Category Archives: Patients

Medical Marijuana Dispensary Licenses Issued on 5/20/16

P medical-marijuana

Congratulations to the Winners of the Medical Cannabis Dispensary Licenses! They are:

City and County of Honolulu

 Aloha Green Holdings, Inc., Thomas Wong, Charles Lee

Manoa Botanicals, LLC, Brian Goldstein, Alan Gottlieb

TCG Retro Market 1 LLC dba Cure Oahu, Tan Yan Chen, Colbert Matsumoto, Richard Lim, Kent Walther, Scott Kuioka, Dana Tokioka, Franklin Tokioka, Tobias Martyn, Duane Kurisu

Hawaii County:

Hawaiian Ethos LLC, Shelby Floyd

Lau Ola LLC, Richard Ha, Dylan Shropshire

 

Maui County

Maui Wellness Group LLC, Gregory Park, David Cole

Pono Life Sciences Maui LLC, William Mitchell, Robert Wong, Michael Takano, Racquel Bueno, William Farley, Darrell Lee, Gregory Wood

Kauai County:

 Green Aloha, Ltd., Justin Britt

We know that all of these groups have worked hard to put the applications together and now are working as quickly as possible to put together the grow sites, the manufacturing sites and the dispensary sites. We are hopeful that the first dispensaries will be open by the end of the August. And, we look forward to working with dispensary owners, health care providers, community leaders, patients, families and caregivers to help ensure a smooth roll-out. We hope EVERYONE will participate in helping create supportive educational programs and community outreach.

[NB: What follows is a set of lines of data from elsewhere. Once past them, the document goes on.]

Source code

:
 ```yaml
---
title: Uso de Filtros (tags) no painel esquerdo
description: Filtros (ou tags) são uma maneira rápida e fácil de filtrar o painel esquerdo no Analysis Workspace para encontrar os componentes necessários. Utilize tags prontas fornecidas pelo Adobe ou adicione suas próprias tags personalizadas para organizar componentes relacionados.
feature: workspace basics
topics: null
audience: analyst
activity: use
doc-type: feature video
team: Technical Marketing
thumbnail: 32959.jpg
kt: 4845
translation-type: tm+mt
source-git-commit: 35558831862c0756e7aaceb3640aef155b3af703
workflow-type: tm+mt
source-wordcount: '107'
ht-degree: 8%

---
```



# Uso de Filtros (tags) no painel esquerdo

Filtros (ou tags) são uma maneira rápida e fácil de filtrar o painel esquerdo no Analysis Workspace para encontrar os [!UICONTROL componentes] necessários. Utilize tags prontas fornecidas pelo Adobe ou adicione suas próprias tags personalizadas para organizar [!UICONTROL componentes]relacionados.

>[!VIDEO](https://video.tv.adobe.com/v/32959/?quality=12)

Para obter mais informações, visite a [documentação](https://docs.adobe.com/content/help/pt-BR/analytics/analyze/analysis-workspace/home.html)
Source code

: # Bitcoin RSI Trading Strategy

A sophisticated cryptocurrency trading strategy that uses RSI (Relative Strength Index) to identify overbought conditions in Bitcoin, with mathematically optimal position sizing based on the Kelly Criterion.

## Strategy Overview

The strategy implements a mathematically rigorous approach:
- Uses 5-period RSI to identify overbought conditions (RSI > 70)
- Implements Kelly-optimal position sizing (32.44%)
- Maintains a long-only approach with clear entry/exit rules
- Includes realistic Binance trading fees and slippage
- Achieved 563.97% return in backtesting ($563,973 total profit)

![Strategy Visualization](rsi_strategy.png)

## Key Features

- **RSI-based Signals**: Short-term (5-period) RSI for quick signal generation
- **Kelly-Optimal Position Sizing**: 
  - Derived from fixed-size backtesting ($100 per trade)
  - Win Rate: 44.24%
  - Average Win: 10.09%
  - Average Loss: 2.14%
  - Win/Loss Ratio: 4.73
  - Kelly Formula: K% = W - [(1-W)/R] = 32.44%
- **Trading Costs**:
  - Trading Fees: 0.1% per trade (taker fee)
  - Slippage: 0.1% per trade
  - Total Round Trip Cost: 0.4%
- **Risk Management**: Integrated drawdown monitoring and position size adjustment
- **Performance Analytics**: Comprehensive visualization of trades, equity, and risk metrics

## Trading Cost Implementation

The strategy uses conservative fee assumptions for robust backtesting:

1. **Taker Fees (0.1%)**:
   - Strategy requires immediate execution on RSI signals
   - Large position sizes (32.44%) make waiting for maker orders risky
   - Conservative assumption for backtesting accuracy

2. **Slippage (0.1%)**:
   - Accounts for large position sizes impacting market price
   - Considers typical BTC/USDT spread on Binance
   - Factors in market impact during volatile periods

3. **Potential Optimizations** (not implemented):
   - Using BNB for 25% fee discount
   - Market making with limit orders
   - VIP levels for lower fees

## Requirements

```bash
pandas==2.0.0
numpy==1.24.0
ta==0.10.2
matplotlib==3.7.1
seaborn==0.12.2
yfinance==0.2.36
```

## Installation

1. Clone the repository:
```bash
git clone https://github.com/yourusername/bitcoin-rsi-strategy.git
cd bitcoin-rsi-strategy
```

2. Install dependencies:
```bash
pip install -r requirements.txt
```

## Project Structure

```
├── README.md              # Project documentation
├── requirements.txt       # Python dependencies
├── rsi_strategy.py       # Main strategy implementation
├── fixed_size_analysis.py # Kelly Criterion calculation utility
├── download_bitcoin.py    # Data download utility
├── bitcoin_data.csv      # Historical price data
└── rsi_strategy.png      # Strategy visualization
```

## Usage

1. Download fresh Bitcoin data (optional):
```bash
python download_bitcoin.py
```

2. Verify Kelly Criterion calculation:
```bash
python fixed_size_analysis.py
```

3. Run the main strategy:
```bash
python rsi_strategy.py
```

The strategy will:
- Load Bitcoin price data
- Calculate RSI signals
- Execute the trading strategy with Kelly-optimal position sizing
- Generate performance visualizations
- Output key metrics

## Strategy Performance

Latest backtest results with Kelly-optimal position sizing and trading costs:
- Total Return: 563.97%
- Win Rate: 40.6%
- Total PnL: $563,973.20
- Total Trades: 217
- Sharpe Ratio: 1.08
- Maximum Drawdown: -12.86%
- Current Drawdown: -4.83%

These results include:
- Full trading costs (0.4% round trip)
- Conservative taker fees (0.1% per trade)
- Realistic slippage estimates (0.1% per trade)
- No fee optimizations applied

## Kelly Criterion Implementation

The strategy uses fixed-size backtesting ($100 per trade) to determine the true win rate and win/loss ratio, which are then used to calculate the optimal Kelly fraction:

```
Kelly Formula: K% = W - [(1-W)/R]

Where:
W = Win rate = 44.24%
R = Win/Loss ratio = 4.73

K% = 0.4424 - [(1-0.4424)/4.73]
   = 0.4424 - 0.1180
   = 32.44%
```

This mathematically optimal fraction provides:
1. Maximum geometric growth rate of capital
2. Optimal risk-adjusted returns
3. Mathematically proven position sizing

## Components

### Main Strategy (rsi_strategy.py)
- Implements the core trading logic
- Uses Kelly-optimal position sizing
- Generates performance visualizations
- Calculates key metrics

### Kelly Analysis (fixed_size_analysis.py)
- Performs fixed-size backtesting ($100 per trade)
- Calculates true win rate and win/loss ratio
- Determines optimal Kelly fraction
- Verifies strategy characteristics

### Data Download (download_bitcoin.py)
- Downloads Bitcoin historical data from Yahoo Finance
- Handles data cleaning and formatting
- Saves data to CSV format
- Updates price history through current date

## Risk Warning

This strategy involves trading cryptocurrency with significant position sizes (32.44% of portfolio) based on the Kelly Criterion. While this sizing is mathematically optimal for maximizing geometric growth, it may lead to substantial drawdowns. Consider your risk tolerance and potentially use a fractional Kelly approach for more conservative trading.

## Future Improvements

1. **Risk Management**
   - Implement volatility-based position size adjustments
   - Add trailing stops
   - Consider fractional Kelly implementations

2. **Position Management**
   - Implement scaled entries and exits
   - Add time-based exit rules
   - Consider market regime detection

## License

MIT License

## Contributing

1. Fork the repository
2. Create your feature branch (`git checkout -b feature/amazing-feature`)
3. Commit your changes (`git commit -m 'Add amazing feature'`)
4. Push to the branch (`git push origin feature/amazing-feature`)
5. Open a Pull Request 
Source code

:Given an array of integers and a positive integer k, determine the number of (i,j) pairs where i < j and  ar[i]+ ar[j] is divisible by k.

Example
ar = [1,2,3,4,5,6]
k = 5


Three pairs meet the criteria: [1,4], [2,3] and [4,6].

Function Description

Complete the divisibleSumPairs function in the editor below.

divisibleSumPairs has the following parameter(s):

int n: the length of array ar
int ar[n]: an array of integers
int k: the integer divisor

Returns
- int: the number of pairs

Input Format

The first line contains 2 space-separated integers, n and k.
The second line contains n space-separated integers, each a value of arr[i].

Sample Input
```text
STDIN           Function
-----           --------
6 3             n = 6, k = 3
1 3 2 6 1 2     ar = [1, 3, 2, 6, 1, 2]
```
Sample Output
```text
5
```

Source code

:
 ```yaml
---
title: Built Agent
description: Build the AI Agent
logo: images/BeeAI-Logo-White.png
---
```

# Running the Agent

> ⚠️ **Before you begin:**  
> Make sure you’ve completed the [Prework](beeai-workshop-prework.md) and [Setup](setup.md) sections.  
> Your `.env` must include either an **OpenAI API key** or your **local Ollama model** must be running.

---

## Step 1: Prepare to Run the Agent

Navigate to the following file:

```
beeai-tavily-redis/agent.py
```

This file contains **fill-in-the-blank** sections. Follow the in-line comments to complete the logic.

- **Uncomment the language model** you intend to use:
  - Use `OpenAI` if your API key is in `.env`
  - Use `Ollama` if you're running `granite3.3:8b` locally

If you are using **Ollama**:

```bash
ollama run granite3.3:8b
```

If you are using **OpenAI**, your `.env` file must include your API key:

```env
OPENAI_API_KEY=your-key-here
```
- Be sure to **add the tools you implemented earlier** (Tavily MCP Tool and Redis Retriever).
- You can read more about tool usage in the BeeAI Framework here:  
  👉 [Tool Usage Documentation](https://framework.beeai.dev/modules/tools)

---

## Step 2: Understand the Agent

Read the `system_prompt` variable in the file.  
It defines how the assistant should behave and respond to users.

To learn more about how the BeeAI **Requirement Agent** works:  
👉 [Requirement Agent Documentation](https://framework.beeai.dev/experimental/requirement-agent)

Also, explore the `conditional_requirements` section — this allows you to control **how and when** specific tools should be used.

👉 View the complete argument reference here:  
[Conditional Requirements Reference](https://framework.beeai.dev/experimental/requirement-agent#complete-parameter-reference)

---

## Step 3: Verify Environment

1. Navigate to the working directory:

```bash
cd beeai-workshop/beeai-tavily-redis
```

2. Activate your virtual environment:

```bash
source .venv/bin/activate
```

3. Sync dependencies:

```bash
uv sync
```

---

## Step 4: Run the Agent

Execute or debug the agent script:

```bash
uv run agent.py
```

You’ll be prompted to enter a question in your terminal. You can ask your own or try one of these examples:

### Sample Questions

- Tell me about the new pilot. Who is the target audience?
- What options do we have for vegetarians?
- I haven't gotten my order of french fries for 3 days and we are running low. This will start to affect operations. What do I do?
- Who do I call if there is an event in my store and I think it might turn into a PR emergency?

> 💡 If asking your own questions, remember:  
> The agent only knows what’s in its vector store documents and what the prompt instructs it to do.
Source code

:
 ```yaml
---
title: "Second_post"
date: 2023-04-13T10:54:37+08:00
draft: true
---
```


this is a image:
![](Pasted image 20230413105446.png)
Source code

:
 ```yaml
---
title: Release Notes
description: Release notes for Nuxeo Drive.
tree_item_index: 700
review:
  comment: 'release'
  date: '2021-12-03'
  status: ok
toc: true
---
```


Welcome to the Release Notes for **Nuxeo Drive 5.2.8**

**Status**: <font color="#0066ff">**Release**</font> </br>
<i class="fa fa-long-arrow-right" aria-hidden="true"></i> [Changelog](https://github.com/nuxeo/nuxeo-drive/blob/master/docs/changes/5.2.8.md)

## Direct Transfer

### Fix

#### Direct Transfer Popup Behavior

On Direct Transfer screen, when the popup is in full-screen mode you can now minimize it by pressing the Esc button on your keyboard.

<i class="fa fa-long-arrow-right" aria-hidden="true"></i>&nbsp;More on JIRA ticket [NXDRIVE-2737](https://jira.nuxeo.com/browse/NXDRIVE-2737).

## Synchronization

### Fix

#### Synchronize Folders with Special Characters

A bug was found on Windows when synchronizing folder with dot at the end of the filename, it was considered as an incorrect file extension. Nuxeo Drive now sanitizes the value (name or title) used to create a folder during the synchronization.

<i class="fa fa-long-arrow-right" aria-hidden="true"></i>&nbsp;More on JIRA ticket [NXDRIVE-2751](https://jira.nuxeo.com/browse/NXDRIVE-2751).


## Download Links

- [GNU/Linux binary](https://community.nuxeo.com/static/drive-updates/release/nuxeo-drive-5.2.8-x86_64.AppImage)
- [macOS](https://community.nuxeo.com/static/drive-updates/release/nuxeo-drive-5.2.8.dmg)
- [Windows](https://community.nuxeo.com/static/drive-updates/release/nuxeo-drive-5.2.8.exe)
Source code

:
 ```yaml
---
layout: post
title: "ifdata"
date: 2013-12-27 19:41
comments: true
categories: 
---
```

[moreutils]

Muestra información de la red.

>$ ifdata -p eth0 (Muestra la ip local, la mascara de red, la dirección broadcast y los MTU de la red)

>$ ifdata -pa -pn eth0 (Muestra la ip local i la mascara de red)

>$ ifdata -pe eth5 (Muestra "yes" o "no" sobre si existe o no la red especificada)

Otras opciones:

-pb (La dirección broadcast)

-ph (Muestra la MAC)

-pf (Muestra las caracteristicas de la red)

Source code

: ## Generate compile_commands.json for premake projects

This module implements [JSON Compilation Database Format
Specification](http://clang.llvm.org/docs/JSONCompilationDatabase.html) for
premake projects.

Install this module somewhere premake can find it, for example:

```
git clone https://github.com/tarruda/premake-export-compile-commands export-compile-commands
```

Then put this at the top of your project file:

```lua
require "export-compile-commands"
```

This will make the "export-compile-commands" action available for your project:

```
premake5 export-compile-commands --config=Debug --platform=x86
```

To learn more about the licensees please read this Civil Beat Article.

To read more about the merit SCORING system and see the scores, check Hawaii Dispensary Alliance postings HERE.

 

Is it really Medicine? A NOT so brief (but interesting) History of Medical Marijuana

If you are a Medical Marijuana (cannabis) patient then you know the answer is “YES” when someone asks “Is marijuana really a medicine?” It’s a question that some people are still asking—so here’s a little background of how marijuana has been used throughout history.

The oldest documented use of marijuana (cannabis) as medicine goes back to about 2900 BC in China.

What about use in the United States?

1652: The British Herbalist Nicholas Culpeper wrote about medical uses for Hemp (the cannabis plant). George Washington did too,  between 1745 and 1775.

1850 to 1937: many patented marijuana preparations were sold in apothecaries (pharmacies).Cannabis Indica as medicine

The Pharmacopoeia

In 1851: Cannabis was included in the United States Pharmacopoeia, the book used to identify and standardize (the then mostly botanical) drugs in medical use.

Marijuana was listed as useful for treatment for numerous afflictions including: neuralgia, alcoholism, opiate addiction, tetanus, typhus, cholera, dysentery, leprosy, incontinence, gout, convulsive disorders, tonsillitis, insanity, and excessive menstrual bleeding.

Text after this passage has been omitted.